The Vienna School of Fantastic Realism, first established in 1946, is considered to be an important technical and philosophical catalyst in its strong influence upon contemporary visionary art. Its artists included Ernst Fuchs, Rudolf Hausner, Arik Brauer, Wolfgang Hutter and Anton Lehmden among others. Several artists who would later work in visionary art trained under Fuchs, including Mati Klarwein, Robert Venosa, Philip Rubinov Jacobson and De Es Schwertberger.
Visionary art often carries themes of spiritual, mystical or inner awareness. Despite this broad definition, there does seem to be emerging some definition to what constitutes the contemporary visionary art 'scene' and which artists can be considered especially influential. Symbolism, Cubism, Surrealism and Psychedelic art are also direct precursors to contemporary visionary art. Notable visionary artists count Hilma af Klint, Hieronymous Bosch, William Blake, Morris Graves (of the Pacific Northwest School of Visionary Art), Emil Bisttram, and Gustave Moreau amongst their antecedents.

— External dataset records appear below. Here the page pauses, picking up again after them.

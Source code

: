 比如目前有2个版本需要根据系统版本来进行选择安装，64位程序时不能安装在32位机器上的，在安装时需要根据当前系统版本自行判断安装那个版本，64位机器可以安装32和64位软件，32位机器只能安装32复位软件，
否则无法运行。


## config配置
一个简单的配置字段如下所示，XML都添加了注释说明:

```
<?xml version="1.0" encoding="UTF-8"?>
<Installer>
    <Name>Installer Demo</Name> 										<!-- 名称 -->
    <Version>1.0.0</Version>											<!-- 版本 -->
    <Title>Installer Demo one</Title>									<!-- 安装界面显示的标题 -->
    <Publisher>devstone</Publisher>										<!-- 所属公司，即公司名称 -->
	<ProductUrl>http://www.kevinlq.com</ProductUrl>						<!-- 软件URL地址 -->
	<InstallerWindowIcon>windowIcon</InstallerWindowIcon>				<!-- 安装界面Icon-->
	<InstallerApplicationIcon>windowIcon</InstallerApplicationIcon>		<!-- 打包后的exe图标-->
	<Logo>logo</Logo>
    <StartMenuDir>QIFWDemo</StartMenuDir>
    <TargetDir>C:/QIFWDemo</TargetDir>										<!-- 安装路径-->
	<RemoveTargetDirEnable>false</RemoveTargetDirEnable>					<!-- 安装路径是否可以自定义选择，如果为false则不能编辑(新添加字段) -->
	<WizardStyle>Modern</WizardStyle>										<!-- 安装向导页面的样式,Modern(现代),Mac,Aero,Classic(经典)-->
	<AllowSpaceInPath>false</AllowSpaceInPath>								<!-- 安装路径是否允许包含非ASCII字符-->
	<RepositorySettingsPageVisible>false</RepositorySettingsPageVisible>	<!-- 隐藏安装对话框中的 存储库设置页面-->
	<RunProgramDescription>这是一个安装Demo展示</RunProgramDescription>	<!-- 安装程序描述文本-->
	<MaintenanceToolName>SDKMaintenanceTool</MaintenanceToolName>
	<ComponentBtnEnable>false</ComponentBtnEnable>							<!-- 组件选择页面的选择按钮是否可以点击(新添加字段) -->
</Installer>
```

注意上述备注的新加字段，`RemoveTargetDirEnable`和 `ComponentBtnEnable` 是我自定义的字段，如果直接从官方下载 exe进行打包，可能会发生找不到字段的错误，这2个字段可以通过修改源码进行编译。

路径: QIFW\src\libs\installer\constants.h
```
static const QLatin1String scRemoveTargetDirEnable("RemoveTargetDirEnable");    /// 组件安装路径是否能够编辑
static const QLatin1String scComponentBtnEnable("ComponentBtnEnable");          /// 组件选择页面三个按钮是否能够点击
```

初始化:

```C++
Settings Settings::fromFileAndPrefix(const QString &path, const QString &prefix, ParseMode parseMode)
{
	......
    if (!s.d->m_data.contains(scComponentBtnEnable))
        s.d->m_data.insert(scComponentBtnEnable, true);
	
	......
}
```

The Vienna School of Fantastic Realism, which includes Ernst Fuchs and Arik Brauer, is also a strong influence on visionary culture. It may also be considered the European version, with the names being interchangeable.
The Society for the Art of Imagination, founded by Brigid Marlin serves as an important portal for visionary art events. More recently, a new wave of visionary artists collaborate to function as modern cooperatives involved in self-publishing and promotion of visionary artists through the internet and via festivals such as Burning Man and Boom Festival, and exhibition/ritual spaces such as Temple of Visions and the Interdimensional Art Movement.
The American Visionary Art Museum in Baltimore, Maryland, is a museum devoted entirely to visionary art.